May 8, 2020 at 1:51 am

Nice and deep analysis ^_^. Is there anyway to change thread rank manually as you change process priority from task manager?

Regards

- brucedawson says:
  
  May 8, 2020 at 8:38 am
  
  You can’t even *view* thread rank in any tool I have seen, probably because there is no API to read it. ETW traces are the only system I’ve seen that can view thread ranks.
  
  Microsoft may add APIs for reading thread rank but I doubt they will add APIs for modifying it, and those would be of minimal use anyway because the whole idea is that the OS dynamically adjusts thread rank.
  
  It would be nice if they would add APIs both to read thread rank and also to read and modify processes’ membership in group scheduling. And maybe some documentation as well.
  
Christina Hinderer says:

June 26, 2020 at 10:18 am

Great insightful article again. Thank you!
I’ve just tried out sorting several etw traces by the NewThreadRank column (using first triage profile for the traces). The thread ranks are either -1 (Idle) or 0. Is that to be expected?
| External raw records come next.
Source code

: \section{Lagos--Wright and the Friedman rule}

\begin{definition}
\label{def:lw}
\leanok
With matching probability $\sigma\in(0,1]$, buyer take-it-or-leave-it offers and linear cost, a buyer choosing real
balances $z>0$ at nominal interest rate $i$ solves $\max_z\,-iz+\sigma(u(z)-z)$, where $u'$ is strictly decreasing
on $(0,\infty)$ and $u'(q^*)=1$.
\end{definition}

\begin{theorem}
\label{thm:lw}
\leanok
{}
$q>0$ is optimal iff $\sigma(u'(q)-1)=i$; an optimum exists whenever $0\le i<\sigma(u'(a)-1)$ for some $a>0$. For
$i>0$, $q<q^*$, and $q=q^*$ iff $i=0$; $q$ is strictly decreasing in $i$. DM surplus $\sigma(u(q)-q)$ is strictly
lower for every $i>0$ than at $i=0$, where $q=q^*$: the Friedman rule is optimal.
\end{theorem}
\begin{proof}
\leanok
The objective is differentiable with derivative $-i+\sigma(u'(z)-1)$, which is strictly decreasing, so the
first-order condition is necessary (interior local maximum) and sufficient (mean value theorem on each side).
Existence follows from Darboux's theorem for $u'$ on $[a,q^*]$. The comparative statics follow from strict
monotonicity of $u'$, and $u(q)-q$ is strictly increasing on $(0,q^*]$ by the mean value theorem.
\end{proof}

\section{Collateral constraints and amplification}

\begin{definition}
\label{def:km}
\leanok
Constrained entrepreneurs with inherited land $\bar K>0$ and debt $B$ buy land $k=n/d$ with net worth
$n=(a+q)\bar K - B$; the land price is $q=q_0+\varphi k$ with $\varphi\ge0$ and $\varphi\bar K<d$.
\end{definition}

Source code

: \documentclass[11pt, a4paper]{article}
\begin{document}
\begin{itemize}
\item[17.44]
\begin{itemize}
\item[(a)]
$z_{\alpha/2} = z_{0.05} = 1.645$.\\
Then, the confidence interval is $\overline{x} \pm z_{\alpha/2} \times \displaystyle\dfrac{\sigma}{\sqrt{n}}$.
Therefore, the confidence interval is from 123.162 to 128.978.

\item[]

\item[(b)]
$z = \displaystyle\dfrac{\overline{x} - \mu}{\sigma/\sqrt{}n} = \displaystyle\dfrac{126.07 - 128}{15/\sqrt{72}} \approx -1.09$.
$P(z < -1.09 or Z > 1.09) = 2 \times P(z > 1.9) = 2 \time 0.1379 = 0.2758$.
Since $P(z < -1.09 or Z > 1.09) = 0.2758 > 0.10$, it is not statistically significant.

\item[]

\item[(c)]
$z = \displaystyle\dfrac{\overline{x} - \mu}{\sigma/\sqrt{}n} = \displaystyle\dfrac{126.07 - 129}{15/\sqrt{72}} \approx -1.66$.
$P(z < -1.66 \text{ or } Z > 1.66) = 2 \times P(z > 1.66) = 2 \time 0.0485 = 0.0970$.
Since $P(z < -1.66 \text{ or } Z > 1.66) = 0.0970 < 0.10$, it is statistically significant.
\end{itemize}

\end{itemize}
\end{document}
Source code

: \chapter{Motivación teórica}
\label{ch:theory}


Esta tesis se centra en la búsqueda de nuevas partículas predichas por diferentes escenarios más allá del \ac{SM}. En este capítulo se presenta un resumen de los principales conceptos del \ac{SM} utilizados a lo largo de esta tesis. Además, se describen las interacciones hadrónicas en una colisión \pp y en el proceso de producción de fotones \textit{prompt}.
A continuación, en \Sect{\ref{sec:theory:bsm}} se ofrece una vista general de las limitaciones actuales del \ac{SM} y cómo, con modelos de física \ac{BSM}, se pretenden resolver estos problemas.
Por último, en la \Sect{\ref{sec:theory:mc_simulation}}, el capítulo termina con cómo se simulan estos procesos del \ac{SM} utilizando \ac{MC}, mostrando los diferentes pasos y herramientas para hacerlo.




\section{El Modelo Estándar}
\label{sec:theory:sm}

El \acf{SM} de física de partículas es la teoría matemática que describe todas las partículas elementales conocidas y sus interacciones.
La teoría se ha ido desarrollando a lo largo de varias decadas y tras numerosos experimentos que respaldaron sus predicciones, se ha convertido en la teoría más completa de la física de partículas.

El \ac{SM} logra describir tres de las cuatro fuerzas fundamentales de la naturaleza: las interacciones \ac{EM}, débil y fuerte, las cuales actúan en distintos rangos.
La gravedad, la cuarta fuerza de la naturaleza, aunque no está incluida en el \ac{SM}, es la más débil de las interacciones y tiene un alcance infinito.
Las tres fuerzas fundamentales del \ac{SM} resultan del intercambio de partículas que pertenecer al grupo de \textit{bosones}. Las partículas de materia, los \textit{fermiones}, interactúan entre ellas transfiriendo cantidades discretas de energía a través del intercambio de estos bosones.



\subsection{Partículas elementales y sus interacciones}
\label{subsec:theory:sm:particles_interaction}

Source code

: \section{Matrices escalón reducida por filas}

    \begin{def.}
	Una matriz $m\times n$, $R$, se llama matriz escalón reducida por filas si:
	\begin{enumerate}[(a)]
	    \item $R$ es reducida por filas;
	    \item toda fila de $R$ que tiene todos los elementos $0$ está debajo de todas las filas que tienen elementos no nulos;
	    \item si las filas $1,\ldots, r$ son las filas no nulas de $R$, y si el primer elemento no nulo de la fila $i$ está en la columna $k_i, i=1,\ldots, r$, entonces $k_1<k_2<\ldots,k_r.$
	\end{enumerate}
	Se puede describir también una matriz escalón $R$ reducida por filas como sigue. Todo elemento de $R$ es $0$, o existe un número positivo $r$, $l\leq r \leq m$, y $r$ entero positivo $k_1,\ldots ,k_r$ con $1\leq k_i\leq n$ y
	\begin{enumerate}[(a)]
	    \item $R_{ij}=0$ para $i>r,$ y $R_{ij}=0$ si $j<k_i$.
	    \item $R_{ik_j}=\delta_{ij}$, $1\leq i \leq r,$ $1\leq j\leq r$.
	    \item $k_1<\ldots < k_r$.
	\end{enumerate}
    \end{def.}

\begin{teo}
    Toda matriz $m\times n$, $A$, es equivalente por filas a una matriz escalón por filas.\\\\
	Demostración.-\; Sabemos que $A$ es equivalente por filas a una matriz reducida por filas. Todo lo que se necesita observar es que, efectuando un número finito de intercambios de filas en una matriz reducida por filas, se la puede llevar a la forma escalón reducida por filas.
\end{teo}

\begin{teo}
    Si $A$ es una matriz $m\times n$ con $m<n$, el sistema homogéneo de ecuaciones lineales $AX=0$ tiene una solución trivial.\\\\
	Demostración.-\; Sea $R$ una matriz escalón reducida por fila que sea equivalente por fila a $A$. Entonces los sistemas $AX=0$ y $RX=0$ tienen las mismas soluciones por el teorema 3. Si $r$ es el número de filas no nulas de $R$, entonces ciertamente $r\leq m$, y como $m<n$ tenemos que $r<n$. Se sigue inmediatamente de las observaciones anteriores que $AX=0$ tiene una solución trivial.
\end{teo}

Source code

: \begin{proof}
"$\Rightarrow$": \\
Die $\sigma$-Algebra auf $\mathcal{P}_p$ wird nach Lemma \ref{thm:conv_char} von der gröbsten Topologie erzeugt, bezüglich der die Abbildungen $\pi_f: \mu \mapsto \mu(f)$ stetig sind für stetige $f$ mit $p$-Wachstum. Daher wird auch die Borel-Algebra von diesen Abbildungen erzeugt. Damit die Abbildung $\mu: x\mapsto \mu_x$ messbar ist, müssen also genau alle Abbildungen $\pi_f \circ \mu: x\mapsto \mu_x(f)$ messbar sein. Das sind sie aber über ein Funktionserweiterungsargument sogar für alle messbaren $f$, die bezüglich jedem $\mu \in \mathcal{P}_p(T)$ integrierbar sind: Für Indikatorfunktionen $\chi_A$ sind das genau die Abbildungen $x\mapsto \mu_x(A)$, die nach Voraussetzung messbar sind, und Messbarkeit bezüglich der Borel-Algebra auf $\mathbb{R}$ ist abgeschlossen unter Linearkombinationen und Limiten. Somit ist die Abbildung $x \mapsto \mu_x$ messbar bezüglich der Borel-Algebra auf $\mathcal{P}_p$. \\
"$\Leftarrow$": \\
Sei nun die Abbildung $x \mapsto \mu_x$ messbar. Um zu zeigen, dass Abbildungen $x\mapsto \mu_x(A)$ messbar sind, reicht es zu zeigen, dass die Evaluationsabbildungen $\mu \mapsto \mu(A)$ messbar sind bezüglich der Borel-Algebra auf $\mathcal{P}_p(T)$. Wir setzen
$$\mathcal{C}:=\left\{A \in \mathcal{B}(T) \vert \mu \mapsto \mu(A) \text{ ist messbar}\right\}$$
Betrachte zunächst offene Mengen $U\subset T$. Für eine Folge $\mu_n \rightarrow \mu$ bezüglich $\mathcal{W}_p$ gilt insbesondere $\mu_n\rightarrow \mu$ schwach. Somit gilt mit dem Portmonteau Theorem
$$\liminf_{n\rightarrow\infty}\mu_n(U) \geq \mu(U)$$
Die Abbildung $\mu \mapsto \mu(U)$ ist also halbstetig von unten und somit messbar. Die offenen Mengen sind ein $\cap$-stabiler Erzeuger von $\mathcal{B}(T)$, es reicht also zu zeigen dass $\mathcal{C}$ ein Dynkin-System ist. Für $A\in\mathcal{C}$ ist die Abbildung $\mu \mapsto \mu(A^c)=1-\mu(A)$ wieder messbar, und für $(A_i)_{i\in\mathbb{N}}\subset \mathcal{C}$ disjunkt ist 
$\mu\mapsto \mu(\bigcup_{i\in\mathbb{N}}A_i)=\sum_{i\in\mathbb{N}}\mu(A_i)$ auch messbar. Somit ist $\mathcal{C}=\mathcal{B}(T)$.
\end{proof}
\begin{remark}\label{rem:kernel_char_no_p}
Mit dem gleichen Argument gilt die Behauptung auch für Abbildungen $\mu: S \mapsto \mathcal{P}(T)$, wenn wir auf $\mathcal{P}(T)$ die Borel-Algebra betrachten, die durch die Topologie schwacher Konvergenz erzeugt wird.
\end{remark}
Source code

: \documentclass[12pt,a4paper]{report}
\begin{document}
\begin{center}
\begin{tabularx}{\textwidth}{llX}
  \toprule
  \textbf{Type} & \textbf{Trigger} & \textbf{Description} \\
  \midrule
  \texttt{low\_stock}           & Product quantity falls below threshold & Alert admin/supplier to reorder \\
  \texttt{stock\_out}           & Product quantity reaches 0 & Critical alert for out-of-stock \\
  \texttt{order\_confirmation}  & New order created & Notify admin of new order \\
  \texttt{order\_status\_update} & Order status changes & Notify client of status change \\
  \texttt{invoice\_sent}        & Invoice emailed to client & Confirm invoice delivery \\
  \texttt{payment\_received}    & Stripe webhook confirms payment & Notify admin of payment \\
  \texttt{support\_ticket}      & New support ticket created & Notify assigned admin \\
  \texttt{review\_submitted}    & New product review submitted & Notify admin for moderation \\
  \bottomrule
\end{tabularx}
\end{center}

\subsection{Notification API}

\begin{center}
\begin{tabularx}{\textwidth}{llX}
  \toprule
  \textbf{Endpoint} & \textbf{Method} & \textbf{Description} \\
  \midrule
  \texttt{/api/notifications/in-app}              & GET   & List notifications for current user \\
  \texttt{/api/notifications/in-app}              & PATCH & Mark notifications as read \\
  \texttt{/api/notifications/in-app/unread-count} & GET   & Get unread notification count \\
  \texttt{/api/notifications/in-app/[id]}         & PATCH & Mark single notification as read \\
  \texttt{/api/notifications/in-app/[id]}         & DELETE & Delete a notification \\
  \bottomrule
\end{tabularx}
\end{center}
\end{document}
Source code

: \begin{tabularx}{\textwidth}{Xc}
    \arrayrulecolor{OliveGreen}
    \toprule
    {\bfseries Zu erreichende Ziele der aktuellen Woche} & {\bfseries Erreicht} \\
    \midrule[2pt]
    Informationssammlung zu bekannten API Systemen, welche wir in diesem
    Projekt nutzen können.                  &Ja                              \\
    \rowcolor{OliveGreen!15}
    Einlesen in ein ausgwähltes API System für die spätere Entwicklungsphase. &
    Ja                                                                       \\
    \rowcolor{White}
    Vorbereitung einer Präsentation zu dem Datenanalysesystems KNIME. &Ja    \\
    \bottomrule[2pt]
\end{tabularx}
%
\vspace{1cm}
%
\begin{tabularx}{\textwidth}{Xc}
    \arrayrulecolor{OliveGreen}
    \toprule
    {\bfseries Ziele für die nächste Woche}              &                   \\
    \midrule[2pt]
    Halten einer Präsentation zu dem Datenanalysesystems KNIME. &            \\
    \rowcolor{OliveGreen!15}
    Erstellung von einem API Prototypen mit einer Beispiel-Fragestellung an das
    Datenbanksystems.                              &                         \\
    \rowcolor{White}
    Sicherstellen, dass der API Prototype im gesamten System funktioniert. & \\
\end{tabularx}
Or do I have to enable a specific provider to capture the rank?
Cheers
Christina

- brucedawson says:
  
  June 26, 2020 at 3:58 pm
  
  My understanding is that “normal” apps in a single-user (not terminal services) environment should always have a rank of zero. Store apps like Calculator do get their rank changed, although the details are poorly documented. No specific provider is needed – the one that grabs the context switch events (DISPATCHER?) should do the trick.